THE VEXATIONS de Caitlin Horrocks

A kaleidoscopic debut novel about love, family, genius, and the madness of art, circling the life of eccentric composer Erik Satie and La Belle Époque Paris, from a writer who is « wildly entertaining » (San Francisco Chronicle), « startlingly ingenious » (Boston Globe), and « impressively sharp » (New York Times Book Review)

THE VEXATIONS
by Caitlin Horrocks
Little, Brown, July 2019

Erik Satie begins life with every possible advantage. But after the dual blows of his mother’s early death and his father’s breakdown upend his childhood, Erik and his younger siblings—Louise and Conrad—are scattered. Later, as an ambitious young composer, Erik flings himself into the Parisian art scene, aiming for greatness but achieving only notoriety. As the years, then decades, pass, he alienates those in his circle as often as he inspires them, lashing out at friends and lovers like Claude Debussy and Suzanne Valadon. Only Louise and Conrad are steadfast allies. Together they strive to maintain their faith in their brother’s talent and hold fast the badly frayed threads of family. But in a journey that will take her from Normandy to Paris to Argentina, Louise is rocked by a severe loss that ultimately forces her into a reckoning with how Erik—obsessed with his art and hungry for fame—will never be the brother she’s wished for.
With her buoyant, vivid reimagination of an iconic artist’s eventful life, Caitlin Horrocks has written a captivating and ceaselessly entertaining novel about the tenacious bonds of family and the costs of greatness, both to ourselves and to those we love.

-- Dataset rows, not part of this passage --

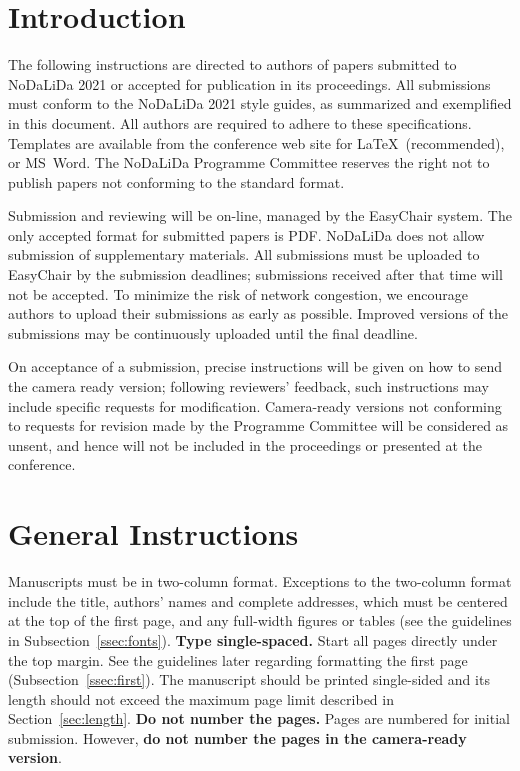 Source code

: \documentclass[11pt]{article}
\begin{document}
\section{Introduction}

The following instructions are directed to authors of papers submitted
to NoDaLiDa 2021 or accepted for publication in its proceedings. 
All submissions must conform to the NoDaLiDa 2021 style guides, as summarized
and exemplified in this document. All authors are required to adhere to these specifications. 
Templates are available from the conference web site for \LaTeX\
(recommended), or MS~Word. The NoDaLiDa Programme Committee reserves
the right not to publish papers not conforming to the standard format. 

Submission and reviewing will be on-line, managed by the EasyChair system.
The only accepted format for submitted papers is PDF.
NoDaLiDa does not allow submission of supplementary materials.
All submissions must be uploaded to EasyChair by the submission deadlines;
submissions received after that time will not be accepted.
To minimize the risk of network congestion, we encourage authors to upload
their submissions as early as possible. 
Improved versions of the submissions may be continuously uploaded until the
final deadline. 

On acceptance of a submission, precise instructions will be given on how to
send the camera ready version; following reviewers' feedback, such instructions
may include specific requests for modification.
Camera-ready versions not conforming to requests for revision made by the
Programme Committee will be considered as unsent, and hence will not be
included in the proceedings or presented at the conference.

\section{General Instructions}

Manuscripts must be in two-column format.  Exceptions to the
two-column format include the title, authors' names and complete
addresses, which must be centered at the top of the first page, and
any full-width figures or tables (see the guidelines in
Subsection~\ref{ssec:fonts}). {\bf Type single-spaced.}  Start all
pages directly under the top margin. See the guidelines later
regarding formatting the first page (Subsection~\ref{ssec:first}).
The manuscript should be printed single-sided and its length should
not exceed the maximum page limit described in
Section~\ref{sec:length}.  {\bf Do not number the pages.}
Pages are numbered for  initial submission. However, {\bf do not number the pages in the camera-ready version}.
\end{document}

Caitlin Horrocks is author of the story collection This Is Not Your City, a New York Times Book Review Editor’s Choice and a Barnes and Noble Discover Great New Writers selection. Her stories and essays appear in The New Yorker, The Best American Short Stories, The PEN/O. Henry Prize Stories, The Pushcart Prize, The Paris Review, The Atlantic, Tin House, One Story, and other journals and anthologies. Her awards include the Plimpton Prize and fellowships to the Bread Loaf Writers’ Conference and the MacDowell Colony. She is the fiction editor of The Kenyon Review and teaches at Grand Valley State University, and occasionally in the MFA Program for Writers at Warren Wilson College.